# [What you have to do]
Quote exactly and only this range of lines in the data below: the line that holds "### 🔹 One-liner Description" to the line that holds "- 🎥 **Demo Video:** []()", both included.

Records excerpted from a collection
============

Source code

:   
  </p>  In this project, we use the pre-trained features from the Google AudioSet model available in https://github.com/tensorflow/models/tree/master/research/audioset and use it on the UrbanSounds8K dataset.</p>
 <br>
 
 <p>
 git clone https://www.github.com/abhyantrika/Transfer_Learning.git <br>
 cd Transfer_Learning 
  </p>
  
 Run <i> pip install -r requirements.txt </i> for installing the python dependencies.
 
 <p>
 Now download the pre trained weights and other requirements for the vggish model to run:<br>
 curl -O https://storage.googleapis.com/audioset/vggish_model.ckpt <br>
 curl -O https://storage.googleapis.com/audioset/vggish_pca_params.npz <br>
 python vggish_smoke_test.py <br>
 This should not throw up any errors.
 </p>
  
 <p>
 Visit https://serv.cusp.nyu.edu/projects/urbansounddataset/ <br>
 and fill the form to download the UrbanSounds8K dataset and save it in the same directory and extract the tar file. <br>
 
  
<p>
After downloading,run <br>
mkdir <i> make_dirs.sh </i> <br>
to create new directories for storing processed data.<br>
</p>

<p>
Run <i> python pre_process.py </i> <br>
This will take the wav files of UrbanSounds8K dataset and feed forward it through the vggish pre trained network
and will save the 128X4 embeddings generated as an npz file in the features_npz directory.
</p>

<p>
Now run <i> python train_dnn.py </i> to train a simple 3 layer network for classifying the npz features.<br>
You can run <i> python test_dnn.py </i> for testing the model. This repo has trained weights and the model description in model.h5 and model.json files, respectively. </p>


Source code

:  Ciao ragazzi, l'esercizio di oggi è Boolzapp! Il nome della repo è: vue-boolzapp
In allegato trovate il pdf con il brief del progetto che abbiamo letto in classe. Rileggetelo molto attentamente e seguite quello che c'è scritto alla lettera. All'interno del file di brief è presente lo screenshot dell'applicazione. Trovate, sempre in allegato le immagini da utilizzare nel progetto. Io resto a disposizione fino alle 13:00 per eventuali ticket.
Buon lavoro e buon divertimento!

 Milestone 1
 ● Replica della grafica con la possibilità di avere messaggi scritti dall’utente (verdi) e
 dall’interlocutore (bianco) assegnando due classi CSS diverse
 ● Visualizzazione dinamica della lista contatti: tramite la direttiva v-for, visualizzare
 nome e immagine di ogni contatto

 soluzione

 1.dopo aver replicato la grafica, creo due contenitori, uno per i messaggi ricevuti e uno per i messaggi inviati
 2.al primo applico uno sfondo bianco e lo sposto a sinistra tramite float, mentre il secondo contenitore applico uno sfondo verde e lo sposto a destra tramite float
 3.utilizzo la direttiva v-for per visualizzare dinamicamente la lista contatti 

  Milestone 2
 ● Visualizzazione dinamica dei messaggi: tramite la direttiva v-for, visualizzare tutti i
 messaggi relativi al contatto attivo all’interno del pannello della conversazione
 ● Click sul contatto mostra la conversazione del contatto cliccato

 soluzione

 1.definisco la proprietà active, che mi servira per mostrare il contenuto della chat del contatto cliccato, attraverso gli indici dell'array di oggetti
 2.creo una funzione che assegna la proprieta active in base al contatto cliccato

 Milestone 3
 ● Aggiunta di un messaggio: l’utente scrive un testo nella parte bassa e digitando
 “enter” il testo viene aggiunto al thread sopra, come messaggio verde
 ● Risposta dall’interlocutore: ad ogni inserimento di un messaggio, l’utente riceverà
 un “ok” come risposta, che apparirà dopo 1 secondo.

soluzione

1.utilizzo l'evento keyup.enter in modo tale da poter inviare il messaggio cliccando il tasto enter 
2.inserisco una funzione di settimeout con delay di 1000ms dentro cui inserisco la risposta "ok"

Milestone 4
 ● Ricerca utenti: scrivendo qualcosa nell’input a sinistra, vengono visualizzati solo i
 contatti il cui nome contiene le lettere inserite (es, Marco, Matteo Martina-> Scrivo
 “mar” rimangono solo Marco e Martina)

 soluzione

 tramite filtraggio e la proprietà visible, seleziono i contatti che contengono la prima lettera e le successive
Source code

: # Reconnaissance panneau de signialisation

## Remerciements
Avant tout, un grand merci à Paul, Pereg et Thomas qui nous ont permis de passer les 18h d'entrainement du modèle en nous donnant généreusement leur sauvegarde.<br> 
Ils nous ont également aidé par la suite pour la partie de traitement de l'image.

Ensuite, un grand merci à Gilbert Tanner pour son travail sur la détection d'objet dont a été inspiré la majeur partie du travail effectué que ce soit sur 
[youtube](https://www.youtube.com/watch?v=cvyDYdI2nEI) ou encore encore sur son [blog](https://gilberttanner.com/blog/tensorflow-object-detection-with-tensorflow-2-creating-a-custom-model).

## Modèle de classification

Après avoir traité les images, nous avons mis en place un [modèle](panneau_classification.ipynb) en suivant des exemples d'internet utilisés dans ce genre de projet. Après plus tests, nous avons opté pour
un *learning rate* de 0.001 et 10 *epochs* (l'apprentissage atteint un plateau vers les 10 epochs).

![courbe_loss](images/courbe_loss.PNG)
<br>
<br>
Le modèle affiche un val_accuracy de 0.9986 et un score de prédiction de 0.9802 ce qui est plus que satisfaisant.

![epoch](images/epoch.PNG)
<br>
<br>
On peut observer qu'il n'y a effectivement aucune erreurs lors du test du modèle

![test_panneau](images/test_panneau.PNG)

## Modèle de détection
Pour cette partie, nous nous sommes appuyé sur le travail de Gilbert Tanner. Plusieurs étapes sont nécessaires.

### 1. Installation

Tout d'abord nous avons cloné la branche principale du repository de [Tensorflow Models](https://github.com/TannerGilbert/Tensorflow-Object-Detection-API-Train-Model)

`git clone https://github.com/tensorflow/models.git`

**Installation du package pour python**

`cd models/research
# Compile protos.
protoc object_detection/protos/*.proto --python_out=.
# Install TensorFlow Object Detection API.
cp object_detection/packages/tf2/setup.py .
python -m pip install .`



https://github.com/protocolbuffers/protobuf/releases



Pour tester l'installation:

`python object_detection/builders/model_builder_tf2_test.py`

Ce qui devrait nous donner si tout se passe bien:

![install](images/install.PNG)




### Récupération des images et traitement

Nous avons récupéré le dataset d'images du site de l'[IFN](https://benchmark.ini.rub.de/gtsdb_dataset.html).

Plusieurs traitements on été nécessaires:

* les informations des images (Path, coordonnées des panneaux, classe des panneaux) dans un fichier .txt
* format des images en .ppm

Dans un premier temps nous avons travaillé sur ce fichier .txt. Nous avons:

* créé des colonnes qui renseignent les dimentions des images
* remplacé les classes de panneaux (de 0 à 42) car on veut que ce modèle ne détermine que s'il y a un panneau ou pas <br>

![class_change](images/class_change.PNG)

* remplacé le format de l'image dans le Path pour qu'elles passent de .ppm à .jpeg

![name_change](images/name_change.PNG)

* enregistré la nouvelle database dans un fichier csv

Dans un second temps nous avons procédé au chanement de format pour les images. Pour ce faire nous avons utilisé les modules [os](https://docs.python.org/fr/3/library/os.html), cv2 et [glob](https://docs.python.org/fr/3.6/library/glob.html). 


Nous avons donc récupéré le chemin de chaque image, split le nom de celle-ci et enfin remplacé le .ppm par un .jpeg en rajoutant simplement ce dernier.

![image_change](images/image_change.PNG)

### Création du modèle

============

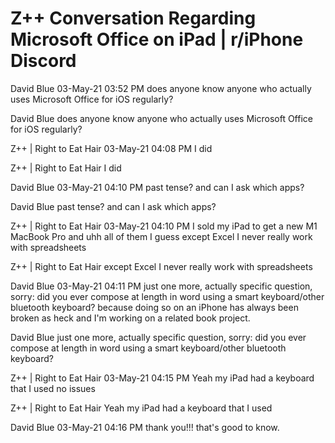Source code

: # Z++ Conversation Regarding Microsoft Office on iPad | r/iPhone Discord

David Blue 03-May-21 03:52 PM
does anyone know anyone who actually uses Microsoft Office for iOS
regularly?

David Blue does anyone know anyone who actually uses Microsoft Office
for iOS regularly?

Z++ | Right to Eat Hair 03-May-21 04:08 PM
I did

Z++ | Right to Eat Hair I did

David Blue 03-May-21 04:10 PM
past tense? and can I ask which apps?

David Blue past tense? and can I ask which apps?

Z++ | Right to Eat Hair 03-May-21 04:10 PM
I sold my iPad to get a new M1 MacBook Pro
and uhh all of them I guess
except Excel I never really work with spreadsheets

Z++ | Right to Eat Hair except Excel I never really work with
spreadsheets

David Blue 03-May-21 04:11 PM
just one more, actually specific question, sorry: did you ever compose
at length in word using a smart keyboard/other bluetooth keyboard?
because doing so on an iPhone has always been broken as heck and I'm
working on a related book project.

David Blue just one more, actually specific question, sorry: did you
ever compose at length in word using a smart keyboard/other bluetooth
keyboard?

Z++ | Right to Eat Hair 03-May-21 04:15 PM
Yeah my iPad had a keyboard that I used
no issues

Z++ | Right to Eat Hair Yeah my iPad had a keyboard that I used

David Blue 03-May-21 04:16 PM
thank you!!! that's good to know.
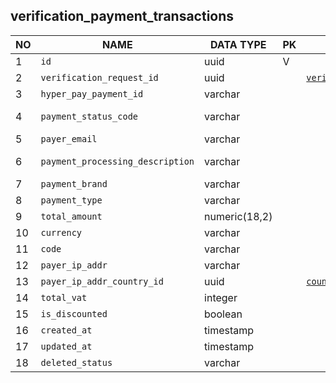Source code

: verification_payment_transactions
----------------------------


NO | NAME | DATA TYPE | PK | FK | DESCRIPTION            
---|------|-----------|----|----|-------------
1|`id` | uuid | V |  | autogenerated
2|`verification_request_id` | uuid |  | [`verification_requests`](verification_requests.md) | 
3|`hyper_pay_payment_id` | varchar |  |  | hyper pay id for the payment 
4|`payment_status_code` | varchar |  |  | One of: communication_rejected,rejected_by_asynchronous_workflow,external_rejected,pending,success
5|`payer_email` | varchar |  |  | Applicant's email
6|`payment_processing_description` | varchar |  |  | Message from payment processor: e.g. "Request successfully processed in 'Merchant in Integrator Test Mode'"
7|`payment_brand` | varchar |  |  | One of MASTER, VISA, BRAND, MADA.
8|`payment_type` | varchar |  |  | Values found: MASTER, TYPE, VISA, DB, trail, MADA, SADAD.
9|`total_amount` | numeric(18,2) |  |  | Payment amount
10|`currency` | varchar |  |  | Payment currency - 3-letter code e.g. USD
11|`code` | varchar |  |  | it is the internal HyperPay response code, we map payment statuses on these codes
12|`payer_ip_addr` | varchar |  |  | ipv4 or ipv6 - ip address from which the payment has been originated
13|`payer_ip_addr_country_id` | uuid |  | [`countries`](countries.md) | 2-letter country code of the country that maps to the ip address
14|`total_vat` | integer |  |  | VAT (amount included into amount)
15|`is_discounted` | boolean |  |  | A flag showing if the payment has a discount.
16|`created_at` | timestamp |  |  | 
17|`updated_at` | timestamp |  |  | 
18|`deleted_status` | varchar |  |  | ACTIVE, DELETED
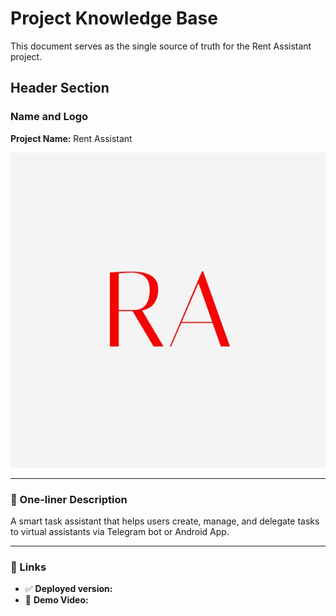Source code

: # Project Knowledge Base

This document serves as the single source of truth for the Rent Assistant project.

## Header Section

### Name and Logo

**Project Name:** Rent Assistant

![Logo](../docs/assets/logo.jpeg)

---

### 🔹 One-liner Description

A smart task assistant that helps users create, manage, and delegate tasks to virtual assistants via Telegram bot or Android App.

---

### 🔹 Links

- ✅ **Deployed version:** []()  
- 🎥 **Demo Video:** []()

============

# [Task solution]
### 🔹 One-liner Description

A smart task assistant that helps users create, manage, and delegate tasks to virtual assistants via Telegram bot or Android App.

---

### 🔹 Links

- ✅ **Deployed version:** []()  
- 🎥 **Demo Video:** []()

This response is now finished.